Data can be generated from an increasing range of devices and simulations, but now can also be collected from an increasing range of devices (such as sensor networks and devices, crowd-sourcing, social networks). Moreover, data can be collected within increasing accuracy and increasing granularity. Advances in computational power, network speeds and new software algorithms, enables data mining to discover new correlations within this data and to identify possible relationships between data sets which could not previously have been compared.

It is evermore common that extreme specialism is need in order to push the envelope of our current knowledge in specific disciplines. Research is typically undertaken by cross-disciplinary teams of specialists in both academics and technologists. New communication technologies allow these teams to work together even though they may be as dispersed geographically as in their specialist areas.

6.2 Research E-infrastructure

In may come as no surprise that this potential comes with significant challenges. Whilst science and innovation are recognised as ‘key drivers of economic growth and the right science an innovation policy is essential to strengthen and rebalance the economy for the future’ (HM Treasury (2013)) and essential to addressing major global challenges facing society in terms of health, energy, food, climate and ecology, (Societal Challenges, n.d.) they are not immune to the efficiency demands all industries are facing. Pressures to be both financially efficient and carbon efficient requires expensive resources, such as large-scale high-performance computing (HPC) facilities, to be shared across communities. It is not practical or economic to duplicate large-scale scientific facilities such as the Square Kilometre Array¹ and the Large Hadron Collider,² or to recreate and recollect large-scale scientific data sets such as those held by the European Bioinformatics Institute,³ so these need to be accessible and usable by geographically disparate teams. These disciplinary and geographically diverse teams need access to the same resources in order to work effectively, regardless of where they are located and regardless of which organisations (both academic and commercial) they work for. A common IT infrastructure or ‘e-infrastructure’ is needed to underpin this and these have emerged at both the national and the international level.

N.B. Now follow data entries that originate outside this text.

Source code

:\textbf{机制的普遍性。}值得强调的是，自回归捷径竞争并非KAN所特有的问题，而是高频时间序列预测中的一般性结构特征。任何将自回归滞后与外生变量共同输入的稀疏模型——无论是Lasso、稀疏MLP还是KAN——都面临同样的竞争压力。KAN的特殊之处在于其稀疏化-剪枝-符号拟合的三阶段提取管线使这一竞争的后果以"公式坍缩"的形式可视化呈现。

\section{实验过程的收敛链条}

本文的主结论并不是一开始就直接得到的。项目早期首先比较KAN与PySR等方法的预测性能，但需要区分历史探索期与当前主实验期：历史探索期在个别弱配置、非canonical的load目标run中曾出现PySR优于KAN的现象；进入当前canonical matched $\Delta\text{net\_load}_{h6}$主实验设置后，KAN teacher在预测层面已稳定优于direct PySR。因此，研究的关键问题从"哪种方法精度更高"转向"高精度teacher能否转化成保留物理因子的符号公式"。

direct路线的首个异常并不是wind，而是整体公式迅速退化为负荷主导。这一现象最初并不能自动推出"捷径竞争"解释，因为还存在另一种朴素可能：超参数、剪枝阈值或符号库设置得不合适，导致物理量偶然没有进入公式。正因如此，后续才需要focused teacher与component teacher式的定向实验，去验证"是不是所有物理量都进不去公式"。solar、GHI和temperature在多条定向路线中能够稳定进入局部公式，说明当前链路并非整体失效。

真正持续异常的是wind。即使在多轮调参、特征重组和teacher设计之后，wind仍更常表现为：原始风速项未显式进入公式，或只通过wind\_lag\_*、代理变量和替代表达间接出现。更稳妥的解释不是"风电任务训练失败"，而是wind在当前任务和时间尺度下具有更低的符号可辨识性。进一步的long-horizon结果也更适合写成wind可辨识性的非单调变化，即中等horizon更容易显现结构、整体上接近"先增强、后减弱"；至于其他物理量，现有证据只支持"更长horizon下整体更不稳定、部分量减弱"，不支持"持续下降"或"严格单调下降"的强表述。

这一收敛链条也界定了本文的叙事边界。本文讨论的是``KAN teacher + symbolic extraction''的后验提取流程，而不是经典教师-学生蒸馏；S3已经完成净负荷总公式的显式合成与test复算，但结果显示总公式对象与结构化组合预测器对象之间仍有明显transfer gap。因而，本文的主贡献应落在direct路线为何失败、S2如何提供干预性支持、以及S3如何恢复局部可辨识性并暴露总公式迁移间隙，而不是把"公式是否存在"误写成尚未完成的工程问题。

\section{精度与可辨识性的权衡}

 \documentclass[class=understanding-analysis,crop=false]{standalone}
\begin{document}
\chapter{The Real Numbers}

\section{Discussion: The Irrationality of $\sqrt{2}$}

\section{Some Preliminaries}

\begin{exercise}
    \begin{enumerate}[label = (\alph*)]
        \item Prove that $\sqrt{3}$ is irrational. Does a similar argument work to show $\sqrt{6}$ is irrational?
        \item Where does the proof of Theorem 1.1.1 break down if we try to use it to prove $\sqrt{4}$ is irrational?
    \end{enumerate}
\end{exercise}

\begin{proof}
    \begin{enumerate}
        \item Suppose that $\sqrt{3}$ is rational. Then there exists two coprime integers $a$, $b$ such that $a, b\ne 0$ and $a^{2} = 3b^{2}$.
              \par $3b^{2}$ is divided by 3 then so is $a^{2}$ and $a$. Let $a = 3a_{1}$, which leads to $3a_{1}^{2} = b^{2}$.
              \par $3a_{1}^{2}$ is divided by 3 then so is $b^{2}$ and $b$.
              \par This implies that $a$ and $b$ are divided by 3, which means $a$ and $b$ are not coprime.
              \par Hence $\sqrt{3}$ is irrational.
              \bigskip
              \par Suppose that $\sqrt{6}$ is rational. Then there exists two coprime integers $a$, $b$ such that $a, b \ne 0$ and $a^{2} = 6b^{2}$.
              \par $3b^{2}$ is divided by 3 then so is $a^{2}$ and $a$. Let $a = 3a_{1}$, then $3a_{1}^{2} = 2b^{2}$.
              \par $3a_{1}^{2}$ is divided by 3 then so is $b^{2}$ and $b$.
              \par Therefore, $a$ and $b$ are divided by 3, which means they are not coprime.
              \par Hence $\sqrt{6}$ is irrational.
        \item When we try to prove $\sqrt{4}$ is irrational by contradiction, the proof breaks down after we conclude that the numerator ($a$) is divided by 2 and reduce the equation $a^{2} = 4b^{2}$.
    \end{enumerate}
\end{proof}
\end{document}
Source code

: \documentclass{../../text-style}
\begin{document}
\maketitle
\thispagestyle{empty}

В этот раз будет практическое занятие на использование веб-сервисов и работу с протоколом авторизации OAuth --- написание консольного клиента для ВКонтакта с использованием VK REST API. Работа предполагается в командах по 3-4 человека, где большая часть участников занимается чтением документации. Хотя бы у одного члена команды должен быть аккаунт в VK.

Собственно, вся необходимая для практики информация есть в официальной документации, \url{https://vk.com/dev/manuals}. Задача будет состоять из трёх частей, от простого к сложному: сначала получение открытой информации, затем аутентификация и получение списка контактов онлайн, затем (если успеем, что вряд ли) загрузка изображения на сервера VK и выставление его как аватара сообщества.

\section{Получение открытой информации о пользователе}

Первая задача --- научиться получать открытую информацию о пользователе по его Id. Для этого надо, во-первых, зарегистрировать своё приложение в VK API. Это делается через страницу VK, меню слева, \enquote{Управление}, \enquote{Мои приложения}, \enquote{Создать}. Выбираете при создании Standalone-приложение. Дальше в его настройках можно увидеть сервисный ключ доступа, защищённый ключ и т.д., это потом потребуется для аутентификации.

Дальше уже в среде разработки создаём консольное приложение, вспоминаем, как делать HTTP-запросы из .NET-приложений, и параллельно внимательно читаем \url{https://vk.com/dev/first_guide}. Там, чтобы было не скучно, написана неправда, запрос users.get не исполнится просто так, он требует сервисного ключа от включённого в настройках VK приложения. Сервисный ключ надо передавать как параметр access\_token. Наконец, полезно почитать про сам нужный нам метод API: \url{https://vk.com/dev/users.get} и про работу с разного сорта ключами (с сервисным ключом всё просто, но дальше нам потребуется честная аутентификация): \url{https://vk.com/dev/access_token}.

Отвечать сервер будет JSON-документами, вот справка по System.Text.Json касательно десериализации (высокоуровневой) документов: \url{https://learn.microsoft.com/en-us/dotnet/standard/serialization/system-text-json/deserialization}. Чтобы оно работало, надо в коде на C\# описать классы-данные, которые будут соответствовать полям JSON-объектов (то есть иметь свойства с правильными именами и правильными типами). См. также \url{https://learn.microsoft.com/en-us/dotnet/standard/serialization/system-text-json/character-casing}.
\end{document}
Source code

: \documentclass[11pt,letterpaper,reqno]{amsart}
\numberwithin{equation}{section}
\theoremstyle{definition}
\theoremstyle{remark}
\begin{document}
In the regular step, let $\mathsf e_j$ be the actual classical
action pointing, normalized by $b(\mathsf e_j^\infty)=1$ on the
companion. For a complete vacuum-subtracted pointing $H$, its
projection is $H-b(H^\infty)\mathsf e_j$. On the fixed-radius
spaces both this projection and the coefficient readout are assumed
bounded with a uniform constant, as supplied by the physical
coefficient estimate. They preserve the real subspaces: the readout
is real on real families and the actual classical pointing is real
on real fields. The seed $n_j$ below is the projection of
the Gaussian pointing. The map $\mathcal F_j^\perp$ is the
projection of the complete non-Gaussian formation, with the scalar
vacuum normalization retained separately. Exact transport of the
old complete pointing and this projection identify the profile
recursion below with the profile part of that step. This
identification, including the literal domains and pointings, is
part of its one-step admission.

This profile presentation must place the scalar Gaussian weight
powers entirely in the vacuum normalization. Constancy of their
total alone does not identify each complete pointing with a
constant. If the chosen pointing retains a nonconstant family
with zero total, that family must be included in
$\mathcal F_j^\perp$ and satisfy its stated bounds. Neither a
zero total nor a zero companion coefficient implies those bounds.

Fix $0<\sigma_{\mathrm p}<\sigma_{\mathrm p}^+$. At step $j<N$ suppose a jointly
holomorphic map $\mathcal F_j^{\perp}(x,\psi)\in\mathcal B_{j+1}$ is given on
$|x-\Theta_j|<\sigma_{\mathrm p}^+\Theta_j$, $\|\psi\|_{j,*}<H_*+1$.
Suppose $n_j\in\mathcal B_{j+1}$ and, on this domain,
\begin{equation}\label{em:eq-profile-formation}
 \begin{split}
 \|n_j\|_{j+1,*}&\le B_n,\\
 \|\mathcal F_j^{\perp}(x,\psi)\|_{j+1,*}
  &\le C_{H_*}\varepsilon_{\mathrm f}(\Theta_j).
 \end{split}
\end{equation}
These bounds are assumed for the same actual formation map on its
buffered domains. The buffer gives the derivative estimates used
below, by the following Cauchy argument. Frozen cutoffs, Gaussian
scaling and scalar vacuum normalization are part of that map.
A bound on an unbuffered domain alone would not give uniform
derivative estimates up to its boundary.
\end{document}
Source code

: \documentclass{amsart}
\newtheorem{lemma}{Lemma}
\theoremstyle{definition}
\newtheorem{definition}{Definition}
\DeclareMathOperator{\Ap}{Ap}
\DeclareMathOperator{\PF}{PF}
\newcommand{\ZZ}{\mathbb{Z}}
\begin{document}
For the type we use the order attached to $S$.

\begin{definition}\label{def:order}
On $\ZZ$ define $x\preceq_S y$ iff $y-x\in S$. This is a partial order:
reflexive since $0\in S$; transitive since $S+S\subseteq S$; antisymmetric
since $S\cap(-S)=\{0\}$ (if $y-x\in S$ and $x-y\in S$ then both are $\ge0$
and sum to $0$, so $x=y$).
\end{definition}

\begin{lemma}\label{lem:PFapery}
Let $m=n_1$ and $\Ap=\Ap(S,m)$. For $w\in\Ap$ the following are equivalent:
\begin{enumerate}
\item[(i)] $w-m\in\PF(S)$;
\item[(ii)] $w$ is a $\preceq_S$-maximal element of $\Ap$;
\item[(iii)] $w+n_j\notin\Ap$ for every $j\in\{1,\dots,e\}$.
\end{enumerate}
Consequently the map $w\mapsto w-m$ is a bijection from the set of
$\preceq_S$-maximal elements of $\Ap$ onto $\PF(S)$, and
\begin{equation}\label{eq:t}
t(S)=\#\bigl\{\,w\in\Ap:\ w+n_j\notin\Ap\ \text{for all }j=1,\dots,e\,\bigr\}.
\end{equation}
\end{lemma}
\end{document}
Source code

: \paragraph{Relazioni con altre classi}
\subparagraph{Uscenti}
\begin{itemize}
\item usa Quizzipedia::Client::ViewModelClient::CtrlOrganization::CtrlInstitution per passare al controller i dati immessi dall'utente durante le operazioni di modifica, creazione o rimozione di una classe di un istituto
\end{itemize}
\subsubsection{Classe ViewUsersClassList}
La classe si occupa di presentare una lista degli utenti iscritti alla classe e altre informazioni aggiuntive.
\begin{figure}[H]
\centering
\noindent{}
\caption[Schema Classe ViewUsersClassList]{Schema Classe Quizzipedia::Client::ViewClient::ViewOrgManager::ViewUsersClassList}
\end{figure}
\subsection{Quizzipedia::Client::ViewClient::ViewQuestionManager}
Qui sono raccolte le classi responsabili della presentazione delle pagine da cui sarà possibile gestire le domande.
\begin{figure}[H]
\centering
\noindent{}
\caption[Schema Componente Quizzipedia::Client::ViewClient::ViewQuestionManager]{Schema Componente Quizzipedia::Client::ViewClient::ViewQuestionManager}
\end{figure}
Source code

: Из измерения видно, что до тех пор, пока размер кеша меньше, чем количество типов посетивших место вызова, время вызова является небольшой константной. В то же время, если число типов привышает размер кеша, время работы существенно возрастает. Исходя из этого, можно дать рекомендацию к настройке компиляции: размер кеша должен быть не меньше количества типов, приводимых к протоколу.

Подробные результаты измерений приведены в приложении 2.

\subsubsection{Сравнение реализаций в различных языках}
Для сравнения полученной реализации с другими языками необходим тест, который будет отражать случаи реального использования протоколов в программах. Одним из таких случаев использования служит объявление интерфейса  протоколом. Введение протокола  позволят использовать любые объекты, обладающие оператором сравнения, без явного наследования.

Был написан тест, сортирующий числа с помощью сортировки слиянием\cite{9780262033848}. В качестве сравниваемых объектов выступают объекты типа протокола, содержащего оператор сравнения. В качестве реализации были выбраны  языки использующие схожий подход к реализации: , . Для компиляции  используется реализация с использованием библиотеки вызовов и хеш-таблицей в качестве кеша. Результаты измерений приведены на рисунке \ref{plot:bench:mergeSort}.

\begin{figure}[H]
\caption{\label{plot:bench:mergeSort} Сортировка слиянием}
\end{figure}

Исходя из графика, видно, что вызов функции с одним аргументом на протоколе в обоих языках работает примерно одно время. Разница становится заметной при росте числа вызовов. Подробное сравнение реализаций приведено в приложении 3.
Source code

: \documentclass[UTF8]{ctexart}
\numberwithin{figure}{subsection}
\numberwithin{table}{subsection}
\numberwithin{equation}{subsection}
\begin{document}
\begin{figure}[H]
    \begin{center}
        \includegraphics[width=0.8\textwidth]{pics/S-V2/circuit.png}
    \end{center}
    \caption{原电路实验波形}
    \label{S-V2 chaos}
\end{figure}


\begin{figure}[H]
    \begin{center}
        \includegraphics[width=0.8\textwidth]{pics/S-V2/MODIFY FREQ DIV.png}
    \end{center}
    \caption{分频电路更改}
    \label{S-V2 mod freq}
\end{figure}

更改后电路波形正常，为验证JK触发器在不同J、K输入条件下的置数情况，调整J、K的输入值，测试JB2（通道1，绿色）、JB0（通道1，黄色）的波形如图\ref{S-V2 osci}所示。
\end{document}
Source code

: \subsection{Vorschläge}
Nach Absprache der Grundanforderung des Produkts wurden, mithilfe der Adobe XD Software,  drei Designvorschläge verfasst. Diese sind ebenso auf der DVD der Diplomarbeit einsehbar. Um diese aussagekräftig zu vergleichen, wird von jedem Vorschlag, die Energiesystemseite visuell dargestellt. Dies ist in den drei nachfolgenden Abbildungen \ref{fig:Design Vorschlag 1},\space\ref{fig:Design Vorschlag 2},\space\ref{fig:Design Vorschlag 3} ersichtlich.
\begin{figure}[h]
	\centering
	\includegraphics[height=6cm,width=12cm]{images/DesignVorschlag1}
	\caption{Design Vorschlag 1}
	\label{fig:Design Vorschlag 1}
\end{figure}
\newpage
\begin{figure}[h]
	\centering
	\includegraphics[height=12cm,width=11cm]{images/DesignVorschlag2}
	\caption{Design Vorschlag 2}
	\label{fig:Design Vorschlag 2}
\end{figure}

A vision of distributed computing which is at least as old as the Internet is one where the network itself is the computer – you can log onto the network with any device and have automatic access to computational resources and data storage devices anywhere on the network. This was the vision behind grid computing⁴ and more recently cloud computing.⁵ It is this vision which drives e-infrastructure. Broadly speaking, e-infrastructure can be broken into a number of key components: software; computation resources to run the software; storage for data which is both the input and the output of the software; the underlying network and communications to allow access to these resources; access and identity management to allow control over who has access to what; and the skills needed to use these flexible distributed ‘computers’.

6.3 Network E-infrastructure

Within Europe, at the network level, GÉANT⁶ connects over 50 million users at 10,000 institutions across Europe, at speeds of up to 500 Gbps. Whilst in the UK, Janet http://www.jisc.ac.uk/janet ensures researchers are linked both nationally and internationally at speeds over 100 Gbps. Janet Reach⁷ allows academic/industrial partnerships access to these high-bandwidth research networks, whilst Aurora⁸ allows the network research community to test and develop the next generation of network technologies and services. Even today, it is possible to layer dedicated point-to-point networks across the network infrastructure providing dedicated and secure high-speed links with high quality of service and low latencies. Looking forward, ‘Software Defined Networks’ (Software Defined Networking, n.d.) offer a future of ‘virtual networks’ where you can configure what appears and behaves as dedicated fibre cables between the distributed storage and compute resources, even though this is delivered via the existing networks. In addition, GÉANT is building upon its existing access and identity management services such as eduroam,⁹ facilitating access to wireless networks in campuses around the world and eduGAIN,¹⁰ providing interoperation between national digital identity federations to support the necessary e-infrastructure to ensure secure and trusted access to research facilities and resources (Hudson (2014)).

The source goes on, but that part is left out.